Collection entries

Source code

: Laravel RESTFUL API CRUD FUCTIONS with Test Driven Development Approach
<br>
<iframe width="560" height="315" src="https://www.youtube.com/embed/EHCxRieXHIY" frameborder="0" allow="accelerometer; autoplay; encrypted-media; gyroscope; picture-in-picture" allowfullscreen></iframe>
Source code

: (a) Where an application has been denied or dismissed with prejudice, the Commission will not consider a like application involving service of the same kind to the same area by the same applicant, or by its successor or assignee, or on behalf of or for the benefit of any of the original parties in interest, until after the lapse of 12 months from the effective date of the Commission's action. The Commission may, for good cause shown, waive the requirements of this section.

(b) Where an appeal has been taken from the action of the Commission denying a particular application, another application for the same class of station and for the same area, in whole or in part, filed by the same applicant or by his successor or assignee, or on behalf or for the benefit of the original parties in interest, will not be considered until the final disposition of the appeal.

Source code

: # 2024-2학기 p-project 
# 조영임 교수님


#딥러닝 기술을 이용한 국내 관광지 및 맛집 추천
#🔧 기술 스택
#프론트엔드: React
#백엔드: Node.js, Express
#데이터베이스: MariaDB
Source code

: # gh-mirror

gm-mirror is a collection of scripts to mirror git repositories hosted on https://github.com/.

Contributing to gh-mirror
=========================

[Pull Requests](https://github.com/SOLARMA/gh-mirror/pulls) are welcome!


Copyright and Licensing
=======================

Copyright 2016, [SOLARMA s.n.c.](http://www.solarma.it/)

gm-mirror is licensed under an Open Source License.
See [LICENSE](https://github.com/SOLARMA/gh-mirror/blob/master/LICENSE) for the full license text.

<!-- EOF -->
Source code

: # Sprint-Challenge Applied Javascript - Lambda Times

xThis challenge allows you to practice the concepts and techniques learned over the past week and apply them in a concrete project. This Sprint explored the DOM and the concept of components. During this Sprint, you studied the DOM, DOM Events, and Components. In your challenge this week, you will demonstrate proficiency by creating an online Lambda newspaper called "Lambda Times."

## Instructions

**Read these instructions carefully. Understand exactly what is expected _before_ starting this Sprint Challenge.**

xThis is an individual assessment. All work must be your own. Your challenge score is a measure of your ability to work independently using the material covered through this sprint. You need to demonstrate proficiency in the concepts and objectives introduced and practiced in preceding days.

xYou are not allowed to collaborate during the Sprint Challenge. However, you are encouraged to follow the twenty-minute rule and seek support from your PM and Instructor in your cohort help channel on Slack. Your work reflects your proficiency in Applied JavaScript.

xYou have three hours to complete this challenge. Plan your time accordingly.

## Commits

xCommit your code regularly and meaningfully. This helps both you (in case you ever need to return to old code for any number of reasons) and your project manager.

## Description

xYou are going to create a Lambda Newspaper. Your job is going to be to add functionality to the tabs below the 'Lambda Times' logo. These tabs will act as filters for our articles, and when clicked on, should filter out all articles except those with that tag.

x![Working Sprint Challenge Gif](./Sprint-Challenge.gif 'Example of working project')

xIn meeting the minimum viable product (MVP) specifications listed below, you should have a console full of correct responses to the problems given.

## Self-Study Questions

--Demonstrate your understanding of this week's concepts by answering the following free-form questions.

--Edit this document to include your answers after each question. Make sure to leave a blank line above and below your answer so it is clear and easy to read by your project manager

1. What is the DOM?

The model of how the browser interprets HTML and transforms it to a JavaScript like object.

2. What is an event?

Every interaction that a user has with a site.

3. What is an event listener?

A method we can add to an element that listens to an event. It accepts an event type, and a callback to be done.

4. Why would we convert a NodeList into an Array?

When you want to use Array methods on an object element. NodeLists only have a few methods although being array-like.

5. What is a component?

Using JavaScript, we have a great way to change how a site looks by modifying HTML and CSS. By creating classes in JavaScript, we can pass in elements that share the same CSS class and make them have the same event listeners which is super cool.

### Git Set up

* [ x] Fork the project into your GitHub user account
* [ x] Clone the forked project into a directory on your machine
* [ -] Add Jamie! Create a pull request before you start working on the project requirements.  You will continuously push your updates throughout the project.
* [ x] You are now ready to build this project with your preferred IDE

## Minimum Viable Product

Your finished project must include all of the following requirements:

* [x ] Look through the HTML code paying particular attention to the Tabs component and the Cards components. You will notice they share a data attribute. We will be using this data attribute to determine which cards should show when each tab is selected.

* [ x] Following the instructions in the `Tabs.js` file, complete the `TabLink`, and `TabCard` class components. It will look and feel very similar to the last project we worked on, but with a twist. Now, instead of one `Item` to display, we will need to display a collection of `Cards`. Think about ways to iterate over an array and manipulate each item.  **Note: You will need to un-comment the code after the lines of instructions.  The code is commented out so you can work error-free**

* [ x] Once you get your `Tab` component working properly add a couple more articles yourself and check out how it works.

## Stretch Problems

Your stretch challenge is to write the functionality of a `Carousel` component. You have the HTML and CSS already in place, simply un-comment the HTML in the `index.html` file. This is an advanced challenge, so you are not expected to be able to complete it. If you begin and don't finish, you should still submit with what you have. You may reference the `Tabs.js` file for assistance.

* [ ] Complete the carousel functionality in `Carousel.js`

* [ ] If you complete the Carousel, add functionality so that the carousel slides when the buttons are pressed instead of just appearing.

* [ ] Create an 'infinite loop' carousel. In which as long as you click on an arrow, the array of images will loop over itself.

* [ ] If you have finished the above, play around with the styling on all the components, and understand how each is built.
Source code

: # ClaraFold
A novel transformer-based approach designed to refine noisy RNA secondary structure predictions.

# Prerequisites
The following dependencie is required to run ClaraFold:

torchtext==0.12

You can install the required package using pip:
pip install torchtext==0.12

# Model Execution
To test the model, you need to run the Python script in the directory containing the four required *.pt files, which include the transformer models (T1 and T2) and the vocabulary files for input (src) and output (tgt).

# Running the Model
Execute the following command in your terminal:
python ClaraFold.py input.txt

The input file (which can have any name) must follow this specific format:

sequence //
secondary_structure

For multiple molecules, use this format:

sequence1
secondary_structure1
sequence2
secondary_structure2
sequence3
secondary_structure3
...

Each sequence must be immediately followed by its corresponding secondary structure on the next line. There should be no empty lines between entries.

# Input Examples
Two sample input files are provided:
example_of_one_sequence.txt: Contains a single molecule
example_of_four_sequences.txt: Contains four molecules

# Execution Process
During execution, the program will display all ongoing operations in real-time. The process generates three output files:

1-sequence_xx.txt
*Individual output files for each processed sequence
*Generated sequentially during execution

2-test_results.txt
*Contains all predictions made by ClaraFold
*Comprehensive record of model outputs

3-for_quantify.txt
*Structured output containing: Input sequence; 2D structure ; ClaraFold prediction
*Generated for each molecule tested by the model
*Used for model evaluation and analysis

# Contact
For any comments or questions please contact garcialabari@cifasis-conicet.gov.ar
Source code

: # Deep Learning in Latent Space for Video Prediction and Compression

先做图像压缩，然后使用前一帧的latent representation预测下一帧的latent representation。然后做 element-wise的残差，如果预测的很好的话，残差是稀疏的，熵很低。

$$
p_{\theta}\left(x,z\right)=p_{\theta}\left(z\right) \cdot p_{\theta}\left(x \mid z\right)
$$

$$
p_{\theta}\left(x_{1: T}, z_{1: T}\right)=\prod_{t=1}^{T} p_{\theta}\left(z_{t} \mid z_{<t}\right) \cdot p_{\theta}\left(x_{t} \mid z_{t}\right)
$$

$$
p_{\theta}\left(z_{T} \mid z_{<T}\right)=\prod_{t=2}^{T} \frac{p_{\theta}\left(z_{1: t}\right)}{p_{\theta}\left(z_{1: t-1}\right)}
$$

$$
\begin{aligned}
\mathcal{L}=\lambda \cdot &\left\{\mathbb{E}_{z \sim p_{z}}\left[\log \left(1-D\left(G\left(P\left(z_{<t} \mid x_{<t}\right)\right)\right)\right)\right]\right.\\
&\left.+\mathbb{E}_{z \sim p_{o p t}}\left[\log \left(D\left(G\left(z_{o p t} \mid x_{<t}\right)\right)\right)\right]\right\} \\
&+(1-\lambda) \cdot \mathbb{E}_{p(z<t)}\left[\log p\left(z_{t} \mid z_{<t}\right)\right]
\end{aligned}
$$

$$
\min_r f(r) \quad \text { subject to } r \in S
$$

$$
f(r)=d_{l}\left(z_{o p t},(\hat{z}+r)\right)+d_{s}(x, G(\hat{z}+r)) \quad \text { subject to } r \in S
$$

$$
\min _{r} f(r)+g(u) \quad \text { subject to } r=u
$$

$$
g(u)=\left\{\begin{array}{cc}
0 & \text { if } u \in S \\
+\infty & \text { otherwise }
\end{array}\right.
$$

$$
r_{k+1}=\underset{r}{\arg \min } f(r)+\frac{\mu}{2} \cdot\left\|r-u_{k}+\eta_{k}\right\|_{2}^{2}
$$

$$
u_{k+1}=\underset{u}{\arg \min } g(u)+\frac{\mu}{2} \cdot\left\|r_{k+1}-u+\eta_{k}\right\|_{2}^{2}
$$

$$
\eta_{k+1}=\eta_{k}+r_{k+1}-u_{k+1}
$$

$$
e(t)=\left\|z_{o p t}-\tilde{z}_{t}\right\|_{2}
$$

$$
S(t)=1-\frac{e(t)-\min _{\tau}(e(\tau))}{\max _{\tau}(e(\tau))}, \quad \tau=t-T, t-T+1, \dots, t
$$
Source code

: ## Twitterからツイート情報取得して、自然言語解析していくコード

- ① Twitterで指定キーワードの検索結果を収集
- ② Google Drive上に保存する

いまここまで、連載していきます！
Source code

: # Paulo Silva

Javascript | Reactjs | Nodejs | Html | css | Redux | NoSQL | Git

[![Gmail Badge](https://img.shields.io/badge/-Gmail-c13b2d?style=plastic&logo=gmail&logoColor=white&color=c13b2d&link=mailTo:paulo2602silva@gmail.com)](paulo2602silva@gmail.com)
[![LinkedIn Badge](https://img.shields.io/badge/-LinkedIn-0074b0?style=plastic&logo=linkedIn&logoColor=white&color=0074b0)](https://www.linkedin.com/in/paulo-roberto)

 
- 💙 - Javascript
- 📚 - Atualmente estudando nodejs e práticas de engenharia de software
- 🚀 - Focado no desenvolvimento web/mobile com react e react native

WHAT YOU WILL DO: Please report every line among the entries that includes "required".

REPLY TO THE TASK:
The following dependencie is required to run ClaraFold:
You can install the required package using pip:
To test the model, you need to run the Python script in the directory containing the four required *.pt files, which include the transformer models (T1 and T2) and the vocabulary files for input (src) and output (tgt).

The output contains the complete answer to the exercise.